## INPUT FOR THIS TASK

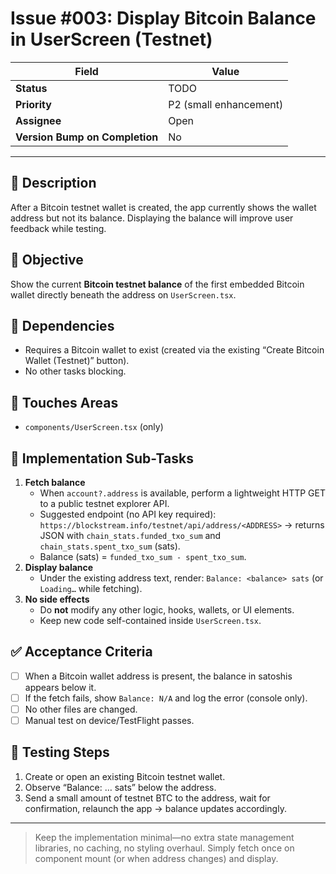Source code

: # Issue #003: Display Bitcoin Balance in UserScreen (Testnet)

| Field | Value |
|-------|-------|
| **Status** | TODO |
| **Priority** | P2 (small enhancement) |
| **Assignee** | Open |
| **Version Bump on Completion** | No |

---

## 📝 Description
After a Bitcoin testnet wallet is created, the app currently shows the wallet address but not its balance. Displaying the balance will improve user feedback while testing.

## 🎯 Objective
Show the current **Bitcoin testnet balance** of the first embedded Bitcoin wallet directly beneath the address on `UserScreen.tsx`.

## 🔗 Dependencies
* Requires a Bitcoin wallet to exist (created via the existing “Create Bitcoin Wallet (Testnet)” button).
* No other tasks blocking.

## 📂 Touches Areas
* `components/UserScreen.tsx` (only)

## 🔨 Implementation Sub-Tasks
1. **Fetch balance**
   * When `account?.address` is available, perform a lightweight HTTP GET to a public testnet explorer API.
   * Suggested endpoint (no API key required):
     `https://blockstream.info/testnet/api/address/<ADDRESS>` → returns JSON with `chain_stats.funded_txo_sum` and `chain_stats.spent_txo_sum` (sats).
   * Balance (sats) = `funded_txo_sum - spent_txo_sum`.
2. **Display balance**
   * Under the existing address text, render: `Balance: <balance> sats` (or `Loading…` while fetching).
3. **No side effects**
   * Do **not** modify any other logic, hooks, wallets, or UI elements.
   * Keep new code self-contained inside `UserScreen.tsx`.

## ✅ Acceptance Criteria
- [ ] When a Bitcoin wallet address is present, the balance in satoshis appears below it.
- [ ] If the fetch fails, show `Balance: N/A` and log the error (console only).
- [ ] No other files are changed.
- [ ] Manual test on device/TestFlight passes.

## 🧪 Testing Steps
1. Create or open an existing Bitcoin testnet wallet.
2. Observe “Balance: … sats” below the address.
3. Send a small amount of testnet BTC to the address, wait for confirmation, relaunch the app → balance updates accordingly.

---

> Keep the implementation minimal—no extra state management libraries, no caching, no styling overhaul. Simply fetch once on component mount (or when address changes) and display.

## WHAT NEEDS TO BE DONE
Look through the records and copy down every line that holds "other".

## ANSWER BOX
* No other tasks blocking.
   * Do **not** modify any other logic, hooks, wallets, or UI elements.
- [ ] No other files are changed.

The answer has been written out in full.